After completing this degree, you will:

  • have a strong academic background in human nutrition. The programme contains all necessary courses for you to work as a nutritionist,
  • understand how human diets and nutrition are driven by food systems, from the production, post-harvest handling, transformation, storage, marketing of food up to the behaviour of consumers, • Be capable of identifying nutritional problems, their underlying causes and develop, manage, and evaluate relevant interventions,
  • be able to critically evaluate nutrition research findings and be competent to develop evidence-based recommendations, and
  • be able to collaborate, communicate and creatively apply these competencies across the disciplines for sustainable food systems change Through interactions with a diverse and international group of students and lecturers, you acquire international and intercultural competencies.

You will start your professional career with an international network. The MSc Nutrition and Food Systems has its roots in the MSc Nutrition and Rural Development, which ran as an international MSc programme at UGent since 1987. In response to increasing global concerns regarding the sustainability of food systems, we revised the programme and focus it now explicitly on food systems.

For whom

The admission requirements vary. Depending on your preliminary training, you are either able to enrol directly, or there are additional requirements.


The two-year curriculum is a gradual build-up of learning opportunities over 4 semesters. The fundamental knowledge courses in the beginning make way for courses that provide generic competencies for life-long learning and employment at the end. The programme provides flexible learning opportunities that allow you to tailor a part of the curriculum to your needs, talents, and interest.

The first semester contains general courses related to nutrition and food systems. It establishes a common ground between all students as many have different backgrounds in disciplines such as food technology and engineering, nutrition and dietetics, biomedical sciences, or medicine. The second semester builds on this knowledge with more advanced courses. To tailor the course programme to the individual student’s needs and interests, you can take one elective course during the first year.

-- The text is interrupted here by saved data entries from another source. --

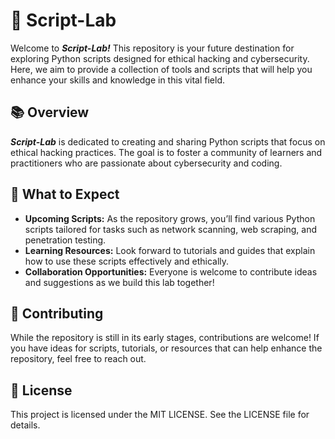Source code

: # 📜 Script-Lab 

Welcome to ***Script-Lab!*** This repository is your future destination for exploring Python scripts designed for ethical hacking and cybersecurity. Here, we aim to provide a collection of tools and scripts that will help you enhance your skills and knowledge in this vital field.

## 📚 Overview

***Script-Lab*** is dedicated to creating and sharing Python scripts that focus on ethical hacking practices. The goal is to foster a community of learners and practitioners who are passionate about cybersecurity and coding.

## 🚀 What to Expect
- **Upcoming Scripts:** As the repository grows, you’ll find various Python scripts tailored for tasks such as network scanning, web scraping, and penetration testing.
- **Learning Resources:** Look forward to tutorials and guides that explain how to use these scripts effectively and ethically.
- **Collaboration Opportunities:** Everyone is welcome to contribute ideas and suggestions as we build this lab together!

## 🤝 Contributing
While the repository is still in its early stages, contributions are welcome! If you have ideas for scripts, tutorials, or resources that can help enhance the repository, feel free to reach out.

## 📄 License
This project is licensed under the MIT LICENSE. See the LICENSE file for details.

You can specialise even more during the second year. The third semester has no mandatory coursework and provides an internship opportunity to gain professional experiences. You can choose from a broad range of elective MSc courses at UGent or at another university, if these meet the programme learning objectives. The final semester contains the Master’s dissertation and alongside courses that prepare students for employment.

Labour Market

You can find our alumni at local and national governments, United Nations agencies, (inter)national non-governmental organisations and research institutions across the globe. A considerable share of the students pursues further PhD study. The labour market opportunities are, in particular:

  • Positions at public institutions and local governments. Examples are technical experts at consumer organisations, city administration, regional health authorities, nutrition advisers at the ministry of agriculture, FAO, UNICEF, WHO or NGO’s such as ACF, Rikolto, etc.
  • Research and education positions at universities or private research institutions, e.g., senior researcher, lecturers, professors,
  • PhD programmes on nutrition, bioscience engineering, biomedical sciences, and life sciences,
  • Employment and consultancy services for NGO’s, European-, UN or international organisations, active in nutrition or nutrition-sensitive programmes and/or sustainable development, and
  • Private sector R&D positions, for example to guide the development of new products or services to suit the needs of consumers and markets.